The Engine of the Market
American evangelicals are becoming a wealthy lot. This has created opportunities for the wider evangelical world. Rich evangelicals have deployed their financial resources to establish new ministries, expand opportunities for young leaders, and develop initiatives around the world.
But didn't Jesus talk about it being easier for a camel to pass through the eye of a needle than for a rich man to enter the kingdom of God? The rich young ruler went away sorrowful in the Gospel of Luke. Money, in and of itself, was not the problem. It was the love of money that tripped him up. He may have been generous, but he wasn't willing to sell everything. I can hardly blame him.
But as the nation's economy continues to spiral downward, we have to consider how the greed of an individual or a group of people affects the structure of our economy. Americans are growing angry over the "golden parachutes" that protect business executives even if their companies fail. After serving eighteen days as the chief executive of Washington Mutual before the bank collapsed on September 26, Alan Fishman stands to receive a $19 million severance package. That is the equivalent of $1.12 million for each day he led the company—a company that subsequently imploded, no less. Analysts tell us that curbing excessive compensation packages for executives will not dramatically change the current financial outlook for the United States. Perhaps that is so, but the nation needs business leaders they can trust. The engine of the free market is not so much capital as it is trust.
The dark side of wealth
Evangelical executives frame their business life as a moral activity. But what happens when they enjoy lavish compensation packages even as workers are called upon to tighten their belts? In 2004, John Tyson was serving as CEO of Tyson Foods, one of the 100 largest companies in the United States. The company experienced a financial downturn and decided to shore up money by demanding wage cuts from line workers. At that same time, Tyson's annual compensation grew by leaps and bounds—upwards of $20 million. Eric Schlosser, writing for the Nation, summarized the feeling of many critics: "During an interview … Tyson outlined his personal theory of labor management, … [citing the importance of] a moral anchor. Tyson said, 'You have to serve the people that work for you … and in effect become a servant to the people that work for you.' He said it with a straight face."

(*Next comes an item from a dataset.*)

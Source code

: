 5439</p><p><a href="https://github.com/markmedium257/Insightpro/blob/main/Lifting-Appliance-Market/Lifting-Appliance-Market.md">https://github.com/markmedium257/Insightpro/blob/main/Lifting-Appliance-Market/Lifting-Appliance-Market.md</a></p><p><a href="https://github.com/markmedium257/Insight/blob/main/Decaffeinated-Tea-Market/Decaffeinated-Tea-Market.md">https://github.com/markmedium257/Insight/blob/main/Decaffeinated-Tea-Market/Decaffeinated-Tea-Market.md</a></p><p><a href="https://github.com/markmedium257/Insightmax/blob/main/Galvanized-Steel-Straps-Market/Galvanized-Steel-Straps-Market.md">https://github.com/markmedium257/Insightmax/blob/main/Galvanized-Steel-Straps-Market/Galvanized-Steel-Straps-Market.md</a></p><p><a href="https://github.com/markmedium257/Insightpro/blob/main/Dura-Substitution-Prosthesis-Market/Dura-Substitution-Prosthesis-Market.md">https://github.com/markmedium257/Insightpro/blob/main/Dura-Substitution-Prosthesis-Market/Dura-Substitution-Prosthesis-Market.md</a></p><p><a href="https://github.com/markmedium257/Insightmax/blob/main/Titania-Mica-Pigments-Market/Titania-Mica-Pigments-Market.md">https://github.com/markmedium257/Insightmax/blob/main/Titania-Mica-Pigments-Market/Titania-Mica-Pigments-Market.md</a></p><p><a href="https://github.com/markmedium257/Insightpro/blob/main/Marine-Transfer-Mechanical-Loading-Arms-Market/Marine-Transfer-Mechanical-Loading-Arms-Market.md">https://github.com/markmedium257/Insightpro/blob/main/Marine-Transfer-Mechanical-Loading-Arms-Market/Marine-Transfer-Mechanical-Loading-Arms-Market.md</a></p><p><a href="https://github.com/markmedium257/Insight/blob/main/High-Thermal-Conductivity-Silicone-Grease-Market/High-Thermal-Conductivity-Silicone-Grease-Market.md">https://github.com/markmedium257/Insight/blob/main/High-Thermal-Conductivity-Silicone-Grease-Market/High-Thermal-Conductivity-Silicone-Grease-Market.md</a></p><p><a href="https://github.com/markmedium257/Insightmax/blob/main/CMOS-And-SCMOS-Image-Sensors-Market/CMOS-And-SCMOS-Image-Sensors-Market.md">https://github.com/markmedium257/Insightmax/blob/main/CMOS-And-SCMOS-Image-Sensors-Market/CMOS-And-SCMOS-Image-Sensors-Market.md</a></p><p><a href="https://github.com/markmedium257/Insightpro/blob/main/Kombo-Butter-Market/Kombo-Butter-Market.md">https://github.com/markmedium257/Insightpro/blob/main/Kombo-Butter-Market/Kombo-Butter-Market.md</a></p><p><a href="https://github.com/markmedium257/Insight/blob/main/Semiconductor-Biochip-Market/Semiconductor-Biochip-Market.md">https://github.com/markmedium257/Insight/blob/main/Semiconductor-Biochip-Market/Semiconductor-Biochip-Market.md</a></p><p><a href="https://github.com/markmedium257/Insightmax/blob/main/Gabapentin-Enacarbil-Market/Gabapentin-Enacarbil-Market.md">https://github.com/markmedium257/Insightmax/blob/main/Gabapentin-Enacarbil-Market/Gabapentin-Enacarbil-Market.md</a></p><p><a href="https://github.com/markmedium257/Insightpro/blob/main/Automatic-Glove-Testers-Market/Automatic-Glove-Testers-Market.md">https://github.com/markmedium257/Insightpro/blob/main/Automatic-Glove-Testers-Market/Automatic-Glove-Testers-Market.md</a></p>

There are some evangelical business leaders who eschew the accoutrements of an executive lifestyle. Ralph Larsen, the onetime chief executive of Johnson & Johnson, and his wife made a conscious decision to live significantly beneath their means. That meant that they did not move to a bigger house or a better neighborhood even as Larsen rose up through the company ranks. They gave away vast sums of their annual income. Evangelicals in Silicon Valley and in other places around the country have made similar decisions. Joel Manby, who once ran Saab USA, told me, "We could afford a second home, [but] with all these people … homeless, I just don't feel right about that … .I'd rather do Habitat for Humanity where I'm building second homes [rather] than living in one."
The current cultural moment is unique for evangelicals. There have always been a few of them who had great wealth. J. Howard Pew, for example, was an extraordinarily wealthy industrialist in the first half of the twentieth century. With his support, evangelical initiatives such as Christianity Today were established and grew. A century earlier, Arthur and Lewis Tappan funded Charles Finney's ministry during the Second Great Awakening, as had John Wanamaker supported A.T. Pierson, the popular Presbyterian pastor and evangelical leader.